Consider the Breadth of Real-World Opportunity

It is common to see people say that, while fluency in Japanese can lead to a lot of jobs in Japan, there is a limit to what you can do, and most of these jobs have unfavorable working conditions in Japanese companies. And if you'd like to become a translator, the only way to make money is by specializing in something like finance, law, or medicine.

Please consider the following:

The most amazing careers in the world do not fall into simple categories. They require imagination.

Right now I work translating and writing English-language materials for a publisher in Tokyo. They mostly publish books for Japanese students of English. I have no boss, and I never send work proposals. Rather, I just get emails from the company every time a new job comes in. I can do this job from anywhere in the world, and in the last two years I've worked from Bangkok, Saigon, Sapporo, Tokyo, San Diego, and Chiang Mai.

I can't say that you'll find this type of job because it's a unique situation. The editor I work with used to be a student of mine when I taught English in Tokyo. He was impressed with my knowledge of Japanese and interest in language-learning. The rest is history.

But this is just a single path I have chosen. I can see others lain out before me, which I have not pursued.

For example, consider the potential of starting your own business in Japan. I have another website called EigoBoost.com (Update: I have since taken the site down), which I hardly ever update. The site has around 70 articles as of now. From that, it gets over 100,000 page views per month. Why? Because search engine optimization (SEO) is not nearly as competitive in Japanese as it is in English. I can write a high-quality article and more or less guarantee that it will show up on Page 1 of the Google results for a given search query.
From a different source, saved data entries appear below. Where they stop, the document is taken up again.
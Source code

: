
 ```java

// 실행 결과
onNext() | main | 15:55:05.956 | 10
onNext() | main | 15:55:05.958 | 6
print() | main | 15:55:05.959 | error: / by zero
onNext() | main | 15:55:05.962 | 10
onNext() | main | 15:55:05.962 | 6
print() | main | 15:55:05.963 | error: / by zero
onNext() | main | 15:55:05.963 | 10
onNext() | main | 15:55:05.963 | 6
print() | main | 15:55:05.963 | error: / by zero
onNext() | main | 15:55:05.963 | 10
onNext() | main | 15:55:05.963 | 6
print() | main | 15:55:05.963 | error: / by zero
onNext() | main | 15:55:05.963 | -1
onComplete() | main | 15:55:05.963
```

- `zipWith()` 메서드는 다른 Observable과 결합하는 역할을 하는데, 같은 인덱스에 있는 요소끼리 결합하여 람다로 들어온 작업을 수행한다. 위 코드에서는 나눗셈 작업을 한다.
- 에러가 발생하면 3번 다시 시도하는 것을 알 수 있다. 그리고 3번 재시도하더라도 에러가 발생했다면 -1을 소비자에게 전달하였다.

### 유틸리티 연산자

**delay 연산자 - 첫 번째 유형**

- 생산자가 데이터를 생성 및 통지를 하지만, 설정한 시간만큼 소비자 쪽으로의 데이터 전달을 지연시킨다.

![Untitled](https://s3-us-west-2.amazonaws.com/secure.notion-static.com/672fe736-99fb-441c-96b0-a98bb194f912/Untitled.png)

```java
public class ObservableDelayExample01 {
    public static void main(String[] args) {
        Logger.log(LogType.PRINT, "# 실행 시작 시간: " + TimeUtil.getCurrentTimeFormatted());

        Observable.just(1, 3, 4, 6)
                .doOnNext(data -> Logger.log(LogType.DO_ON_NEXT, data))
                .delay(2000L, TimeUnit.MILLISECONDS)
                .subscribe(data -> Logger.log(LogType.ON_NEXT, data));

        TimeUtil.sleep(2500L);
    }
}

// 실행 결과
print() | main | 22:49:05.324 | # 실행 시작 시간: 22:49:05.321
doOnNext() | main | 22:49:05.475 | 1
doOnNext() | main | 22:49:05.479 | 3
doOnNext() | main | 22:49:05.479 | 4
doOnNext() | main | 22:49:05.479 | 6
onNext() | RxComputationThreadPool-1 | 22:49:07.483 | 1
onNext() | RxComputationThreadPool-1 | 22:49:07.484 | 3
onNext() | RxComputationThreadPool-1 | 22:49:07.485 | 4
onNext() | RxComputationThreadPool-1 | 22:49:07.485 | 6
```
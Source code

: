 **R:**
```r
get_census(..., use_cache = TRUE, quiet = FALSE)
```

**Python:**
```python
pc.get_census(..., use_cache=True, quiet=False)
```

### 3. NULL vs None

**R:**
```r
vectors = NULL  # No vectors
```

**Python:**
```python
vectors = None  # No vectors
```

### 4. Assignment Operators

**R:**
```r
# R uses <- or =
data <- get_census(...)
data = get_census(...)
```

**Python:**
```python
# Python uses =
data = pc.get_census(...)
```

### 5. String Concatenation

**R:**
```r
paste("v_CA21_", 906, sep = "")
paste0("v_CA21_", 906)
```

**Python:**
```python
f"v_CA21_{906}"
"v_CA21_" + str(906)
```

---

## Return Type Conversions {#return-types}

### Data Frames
Imagine if this gaping opportunity were applied to a business venture. Imagine if you were to open a certain type of café or English school in Tokyo, and you used this untapped marketing resource to bring in customers. Or just imagine the fact that you have a completely different perspective than most people in Japan, and this is a huge advantage.

These examples do not even scratch the surface of the breadth of opportunity available to those with high-level Japanese fluency and native-level skill in another language.

If you want to be a cog in a machine, learning Japanese is not the best way to help your career.

If you want to creatively apply your unique skills and amazing brain to bring other people in this world value, then dogged pursuit of mastery in a field that inspires you is the most valuable and practical activity available to you.

Find Your Own Path

I talk a lot about practical systems for learning Japanese on this site.

How to learn kanji and vocab. How to organize your daily study schedules. All that stuff.

The practical systems will need to be tweaked to match your personal situation, but there is one bit of advice that applies to all of us:

If learning Japanese is your dream, commit to it.

Commit to lifelong learning.

Commit to studying consistently for the rest of your life.

Because once you commit, the rest will stop being stressful. Figuring out how to learn Japanese no longer becomes a problem. It becomes an exploration. It is a chance to learn how your mind works, what types of schedules and study methods mesh well with you as an individual.

Each failure is not evidence that you will ultimately fail. Rather, each failure is a step to success.